* PROBLEM DESCRIPTION: Set down the records again, keeping each line exactly as it is.
[PROVIDED INFORMATION — start]
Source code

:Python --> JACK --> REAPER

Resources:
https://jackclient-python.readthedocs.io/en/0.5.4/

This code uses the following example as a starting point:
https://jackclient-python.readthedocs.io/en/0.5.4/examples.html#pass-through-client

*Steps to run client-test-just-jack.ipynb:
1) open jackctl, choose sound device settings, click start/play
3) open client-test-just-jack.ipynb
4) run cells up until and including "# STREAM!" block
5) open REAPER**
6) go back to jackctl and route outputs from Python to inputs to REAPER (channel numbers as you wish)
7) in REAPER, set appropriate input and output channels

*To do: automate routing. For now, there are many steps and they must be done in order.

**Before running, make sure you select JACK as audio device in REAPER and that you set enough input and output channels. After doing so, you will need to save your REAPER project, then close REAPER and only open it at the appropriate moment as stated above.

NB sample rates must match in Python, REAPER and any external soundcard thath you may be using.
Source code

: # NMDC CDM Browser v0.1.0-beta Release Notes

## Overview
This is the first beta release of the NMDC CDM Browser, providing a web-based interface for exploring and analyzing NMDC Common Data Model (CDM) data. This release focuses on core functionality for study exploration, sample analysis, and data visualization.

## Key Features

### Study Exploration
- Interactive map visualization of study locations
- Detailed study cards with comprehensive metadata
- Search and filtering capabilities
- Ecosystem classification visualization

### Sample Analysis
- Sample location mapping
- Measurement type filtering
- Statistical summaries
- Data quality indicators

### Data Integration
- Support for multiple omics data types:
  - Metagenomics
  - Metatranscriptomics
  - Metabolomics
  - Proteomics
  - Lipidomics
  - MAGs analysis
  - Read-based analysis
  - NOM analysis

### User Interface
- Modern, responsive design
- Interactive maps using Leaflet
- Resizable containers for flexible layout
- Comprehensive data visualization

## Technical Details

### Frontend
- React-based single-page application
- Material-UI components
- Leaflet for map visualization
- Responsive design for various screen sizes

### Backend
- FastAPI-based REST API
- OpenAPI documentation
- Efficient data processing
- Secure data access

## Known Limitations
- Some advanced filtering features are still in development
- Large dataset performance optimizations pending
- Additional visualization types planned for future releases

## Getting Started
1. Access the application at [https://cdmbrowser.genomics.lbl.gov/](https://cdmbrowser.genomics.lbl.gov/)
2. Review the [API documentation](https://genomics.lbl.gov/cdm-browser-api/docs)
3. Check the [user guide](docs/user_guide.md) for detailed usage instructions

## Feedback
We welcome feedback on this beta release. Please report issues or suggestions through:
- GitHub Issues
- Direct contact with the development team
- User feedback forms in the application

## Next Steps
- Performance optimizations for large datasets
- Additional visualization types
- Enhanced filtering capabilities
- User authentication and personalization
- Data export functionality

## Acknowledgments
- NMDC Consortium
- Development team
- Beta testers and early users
[PROVIDED INFORMATION — finish]
* EXPECTED ANSWER:
Source code

:Python --> JACK --> REAPER

Resources:
https://jackclient-python.readthedocs.io/en/0.5.4/

This code uses the following example as a starting point:
https://jackclient-python.readthedocs.io/en/0.5.4/examples.html#pass-through-client

*Steps to run client-test-just-jack.ipynb:
1) open jackctl, choose sound device settings, click start/play
3) open client-test-just-jack.ipynb
4) run cells up until and including "# STREAM!" block
5) open REAPER**
6) go back to jackctl and route outputs from Python to inputs to REAPER (channel numbers as you wish)
7) in REAPER, set appropriate input and output channels

*To do: automate routing. For now, there are many steps and they must be done in order.

**Before running, make sure you select JACK as audio device in REAPER and that you set enough input and output channels. After doing so, you will need to save your REAPER project, then close REAPER and only open it at the appropriate moment as stated above.

NB sample rates must match in Python, REAPER and any external soundcard thath you may be using.
Source code

: # NMDC CDM Browser v0.1.0-beta Release Notes

## Overview
This is the first beta release of the NMDC CDM Browser, providing a web-based interface for exploring and analyzing NMDC Common Data Model (CDM) data. This release focuses on core functionality for study exploration, sample analysis, and data visualization.

## Key Features

### Study Exploration
- Interactive map visualization of study locations
- Detailed study cards with comprehensive metadata
- Search and filtering capabilities
- Ecosystem classification visualization

### Sample Analysis
- Sample location mapping
- Measurement type filtering
- Statistical summaries
- Data quality indicators

### Data Integration
- Support for multiple omics data types:
  - Metagenomics
  - Metatranscriptomics
  - Metabolomics
  - Proteomics
  - Lipidomics
  - MAGs analysis
  - Read-based analysis
  - NOM analysis

### User Interface
- Modern, responsive design
- Interactive maps using Leaflet
- Resizable containers for flexible layout
- Comprehensive data visualization

## Technical Details

### Frontend
- React-based single-page application
- Material-UI components
- Leaflet for map visualization
- Responsive design for various screen sizes

### Backend
- FastAPI-based REST API
- OpenAPI documentation
- Efficient data processing
- Secure data access

## Known Limitations
- Some advanced filtering features are still in development
- Large dataset performance optimizations pending
- Additional visualization types planned for future releases

## Getting Started
1. Access the application at [https://cdmbrowser.genomics.lbl.gov/](https://cdmbrowser.genomics.lbl.gov/)
2. Review the [API documentation](https://genomics.lbl.gov/cdm-browser-api/docs)
3. Check the [user guide](docs/user_guide.md) for detailed usage instructions

## Feedback
We welcome feedback on this beta release. Please report issues or suggestions through:
- GitHub Issues
- Direct contact with the development team
- User feedback forms in the application

## Next Steps
- Performance optimizations for large datasets
- Additional visualization types
- Enhanced filtering capabilities
- User authentication and personalization
- Data export functionality

## Acknowledgments
- NMDC Consortium
- Development team
- Beta testers and early users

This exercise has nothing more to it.